Squared reticle adjustment
Most riflescopes include squared reticle adjustment, i.e. there is an equal amount of room for elevation and windage. Special models for longer distances offer an enlarged vertical adjustment range to better compensate bullet drop at long ranges – without compromises for lateral adjustment. On all ZEISS riflescopes it is always ensured that the lateral setting is not influenced when the height is adjusted and vice versa.
With each click of the adjustment knobs, the reticles on most “European” models move 1cm with a target 100m away, i.e. 1cm/ 100m. This is 3cm per click on a 300m disc.
“American” models usually include an adjustment of ¼ MoA = approx. 0.73cm/ 100m (MoA = minute of angle = 1/60 of a degree).
After ranging, the adjustment knobs on most riflescopes can be zeroed, i.e. the scale is set to the starting position (zero) without adjusting the reticle. When the reticle is changed again, e.g. to compensate for bullet drop or side wind, the correct position can be restored easily.
Correcting bullet drop with the bullet drop compensator (ASV)
In addition to the (one-time) zeroing, the reticle adjustment is used to compensate for bullet drop and remain on target at long range.
This requires that the bullet drop is known. The ballistic data supplied by the manufacturer provides this information which, ideally, you should test at different distances.

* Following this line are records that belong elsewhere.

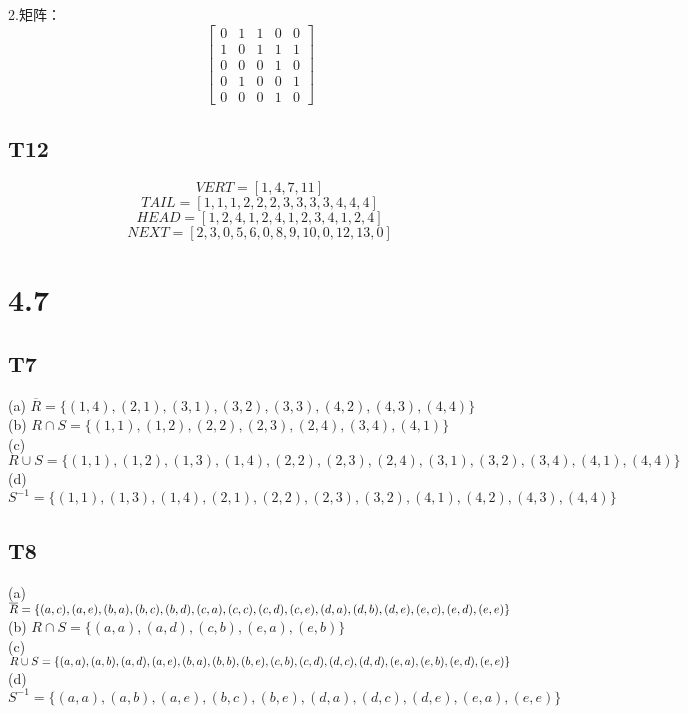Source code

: \documentclass{article}
\begin{document}
2.矩阵：
$$
\begin{bmatrix}
    0 & 1 & 1 & 0 & 0\\
    1 & 0 & 1 & 1 & 1\\
    0 & 0 & 0 & 1 & 0\\
    0 & 1 & 0 & 0 & 1\\
    0 & 0 & 0 & 1 & 0
\end{bmatrix}
$$
\subsection{T12}
$$VERT = [1, 4, 7, 11]$$
$$TAIL = [1, 1, 1, 2, 2, 2, 3, 3, 3, 3, 4, 4, 4]$$
$$HEAD = [1, 2, 4, 1, 2, 4, 1, 2, 3, 4, 1, 2, 4]$$
$$NEXT = [2, 3, 0, 5, 6, 0, 8, 9, 10, 0, 12, 13, 0]$$
\section{4.7}
\subsection{T7}
(a) $\overline{R} = \{(1, 4), (2, 1), (3, 1), (3, 2), (3, 3), (4, 2), (4, 3), (4, 4)\}$\\
(b) $R \cap S = \{(1, 1), (1, 2), (2, 2), (2, 3), (2, 4), (3, 4), (4, 1)\}$\\
(c) $R \cup S = \{(1, 1), (1, 2), (1, 3), (1, 4), (2, 2), (2, 3), (2, 4), (3, 1), (3, 2), (3, 4), (4, 1), (4, 4)\}$\\
(d) $S^{-1} = \{(1, 1), (1, 3), (1, 4), (2, 1), (2, 2), (2, 3), (3, 2), (4, 1), (4, 2), (4, 3), (4, 4)\}$  
\subsection{T8}
(a) $\overline{R} = \{(a, c), (a, e), (b, a), (b, c), (b, d), (c, a), (c, c), (c, d), (c, e), (d, a), (d, b),\\
(d, e), (e, c), (e, d), (e, e)\}$\\
(b) $R \cap S = \{(a, a), (a, d), (c, b), (e, a), (e, b)\}$\\
(c) $R \cup S = \{(a, a), (a, b), (a, d), (a, e), (b, a), (b, b), (b, e), (c, b), (c, d), (d, c), (d, d),\\
(e, a), (e, b), (e, d), (e, e)\}$\\
(d) $S^{-1} = \{(a, a), (a, b), (a, e), (b, c), (b, e), (d, a), (d, c), (d, e), (e, a), (e, e)\}$
\end{document}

Example: The weapon is zeroed at 100m, the bullet drop is 12cm at 200m and 45cm at 300m. To remain on target at 200m, the reticle is adjusted 6 clicks (1 click = 2cm/ 200m), 15 clicks at 300m. The direction of rotation is the same as the correction of a low shot, i.e. lower sighting line to point of bullet impact.
Principle of the ASV
Instead of counting clicks, the bullet drop compensator developed by ZEISS offers an ingeniously simple and reliable solution: the easy-to-grip adjustment knob features a range scale so that the reticle simply has to be set to the estimated or measured range for long-distance shots enabling the hunter to remain on target.
Different range scales up to 400m are available as metal stickers to adjust the system to the different ballistic curves. The right scale for the ammunition mentioned above is designed so that a 2 appears (200m) after 6 clicks, a 3 (300m) after 15 clicks etc., each with an intermediate setting at 25m intervals. The larger the bullet drop is (slow or heavy bullets) the more spread out the scale.